Supervisor Hilda Solis recommended the reward for information on whoever killed 33-year-old Jesus Avalos in 2014, 38-year-old Eduardo Robles in 2015, and Amanda Nicole Lopez, a 27-year-old mother to a then-4-year-old son, in 2018.
“The lives of Jesus `Jesse’ Avalos, Eduardo `Eddie’ Robles and Amanda Nicole Lopez were unjustly and senselessly taken by gun violence in East Los Angeles,” Solis said in a statement after the board approved the reward.
“While the county continues to make investments in community prevention strategies to address community trauma and violence, we are also counting on residents to help us bring accountability to the perpetrators of these heinous crimes,” she added.

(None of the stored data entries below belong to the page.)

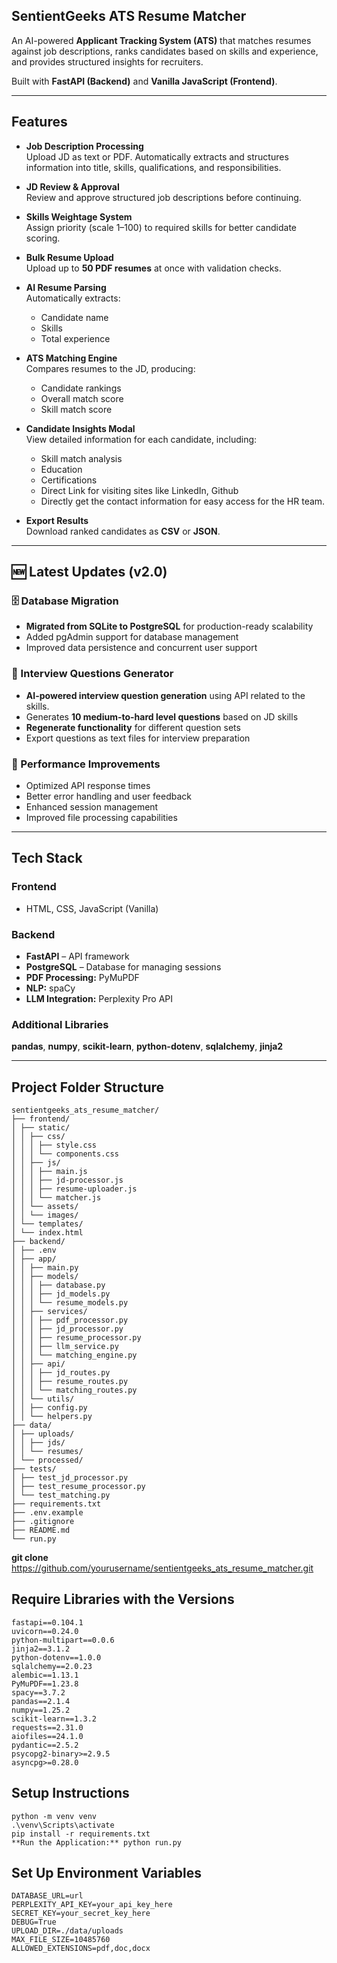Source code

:## SentientGeeks ATS Resume Matcher

An AI-powered **Applicant Tracking System (ATS)** that matches resumes against job descriptions, ranks candidates based on skills and experience, and provides structured insights for recruiters.

Built with **FastAPI (Backend)** and **Vanilla JavaScript (Frontend)**.

---

## Features

- **Job Description Processing**  
  Upload JD as text or PDF. Automatically extracts and structures information into title, skills, qualifications, and responsibilities.

- **JD Review & Approval**  
  Review and approve structured job descriptions before continuing.

- **Skills Weightage System**  
  Assign priority (scale 1–100) to required skills for better candidate scoring.

- **Bulk Resume Upload**  
  Upload up to **50 PDF resumes** at once with validation checks.

- **AI Resume Parsing**  
  Automatically extracts:
  - Candidate name  
  - Skills  
  - Total experience

- **ATS Matching Engine**  
  Compares resumes to the JD, producing:
  - Candidate rankings  
  - Overall match score  
  - Skill match score

- **Candidate Insights Modal**  
  View detailed information for each candidate, including:
  - Skill match analysis  
  - Education  
  - Certifications
  - Direct Link for visiting sites like LinkedIn, Github
  - Directly get the contact information for easy access for the HR team.

- **Export Results**  
  Download ranked candidates as **CSV** or **JSON**.

---

## 🆕 Latest Updates (v2.0)

### 🗄️ Database Migration
- **Migrated from SQLite to PostgreSQL** for production-ready scalability
- Added pgAdmin support for database management
- Improved data persistence and concurrent user support

### 🎯 Interview Questions Generator
- **AI-powered interview question generation** using API related to the skills.
- Generates **10 medium-to-hard level questions** based on JD skills
- **Regenerate functionality** for different question sets
- Export questions as text files for interview preparation

### 🚀 Performance Improvements
- Optimized API response times
- Better error handling and user feedback
- Enhanced session management
- Improved file processing capabilities

---


## Tech Stack

### Frontend

- HTML, CSS, JavaScript (Vanilla)

### Backend

- **FastAPI** – API framework  
- **PostgreSQL** – Database for managing sessions
- **PDF Processing:** PyMuPDF  
- **NLP:** spaCy  
- **LLM Integration:** Perplexity Pro API

### Additional Libraries

**pandas**, **numpy**, **scikit-learn**, **python-dotenv**, **sqlalchemy**, **jinja2**

---

## Project Folder Structure
```
sentientgeeks_ats_resume_matcher/
├── frontend/
│ ├── static/
│ │ ├── css/
│ │ │ ├── style.css
│ │ │ └── components.css
│ │ ├── js/
│ │ │ ├── main.js
│ │ │ ├── jd-processor.js
│ │ │ ├── resume-uploader.js
│ │ │ └── matcher.js
│ │ └── assets/
│ │ └── images/
│ └── templates/
│ └── index.html
├── backend/
│ ├── .env
│ ├── app/
│ │ ├── main.py
│ │ ├── models/
│ │ │ ├── database.py
│ │ │ ├── jd_models.py
│ │ │ └── resume_models.py
│ │ ├── services/
│ │ │ ├── pdf_processor.py
│ │ │ ├── jd_processor.py
│ │ │ ├── resume_processor.py
│ │ │ ├── llm_service.py
│ │ │ └── matching_engine.py
│ │ ├── api/
│ │ │ ├── jd_routes.py
│ │ │ ├── resume_routes.py
│ │ │ └── matching_routes.py
│ │ └── utils/
│ │ ├── config.py
│ │ └── helpers.py
├── data/
│ ├── uploads/
│ │ ├── jds/
│ │ └── resumes/
│ └── processed/
├── tests/
│ ├── test_jd_processor.py
│ ├── test_resume_processor.py
│ └── test_matching.py
├── requirements.txt
├── .env.example
├── .gitignore
├── README.md
└── run.py
```
**git clone** https://github.com/yourusername/sentientgeeks_ats_resume_matcher.git

## Require Libraries with the Versions
```
fastapi==0.104.1
uvicorn==0.24.0
python-multipart==0.0.6
jinja2==3.1.2
python-dotenv==1.0.0
sqlalchemy==2.0.23
alembic==1.13.1
PyMuPDF==1.23.8
spacy==3.7.2
pandas==2.1.4
numpy==1.25.2
scikit-learn==1.3.2
requests==2.31.0
aiofiles==24.1.0
pydantic==2.5.2
psycopg2-binary>=2.9.5
asyncpg>=0.28.0
```

## Setup Instructions
```
python -m venv venv
.\venv\Scripts\activate
pip install -r requirements.txt
**Run the Application:** python run.py
```

## Set Up Environment Variables
```
DATABASE_URL=url
PERPLEXITY_API_KEY=your_api_key_here
SECRET_KEY=your_secret_key_here
DEBUG=True
UPLOAD_DIR=./data/uploads
MAX_FILE_SIZE=10485760
ALLOWED_EXTENSIONS=pdf,doc,docx
```



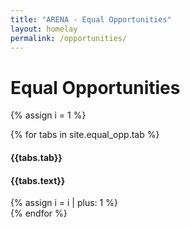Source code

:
 ```yaml
---
title: "ARENA - Equal Opportunities"
layout: homelay
permalink: /opportunities/
---
```


# Equal Opportunities


{% assign i = 1 %}
<div class="row">
{% for tabs in site.equal_opp.tab %}
<div class="col-sm-6 clearfix">
<h4 style='font-weight: bold;'> {{tabs.tab}} </h4>
<h4>{{tabs.text}}</h4>
{% assign i = i | plus: 1 %}
</div>
{% endfor %}
</div>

Avalos was found shot to death in his black SUV at about 3:20 a.m. Feb. 11, 2014, at 4833 Telegraph Road by sheriff’s deputies responding to a report of shots fired.
Robles was gunned down after getting into a fight with two men in the driveway of an apartment complex at around 7:30 p.m. on July 6, 2015, at 4350 Eagle St.
The two men originally drove off in a light-colored compact car, but the driver then circled back and one of the men got out and fired on Robles, who died at the scene.
Lopez was shot while asleep in a tent at around 2:30 a.m. April 22, 2018, near the East L.A. Civic Center at 220 South Fetterly Ave.
Los Angeles County Sheriff’s Sgt. Marcelo Quintero told the Los Angeles Times around the time of the shooting that Lopez had been living in the tent.
“She was trying, but was still under the grips of substance abuse,” Quintero told the newspaper.
A sheriff’s lieutenant said investigators believed the attack was aimed at Lopez.
“We don’t believe it was random,” Lt. Rodney Moore told the Times in 2018. “We believe she was targeted.”
The link between the three homicides was not immediately clear. A spokeswoman for Solis referred reporters to homicide detectives.
Anyone with additional information was asked to call the Sheriff’s Homicide Bureau at 323-890-5500 or Crime Stoppers at 800-222-TIPS (8477).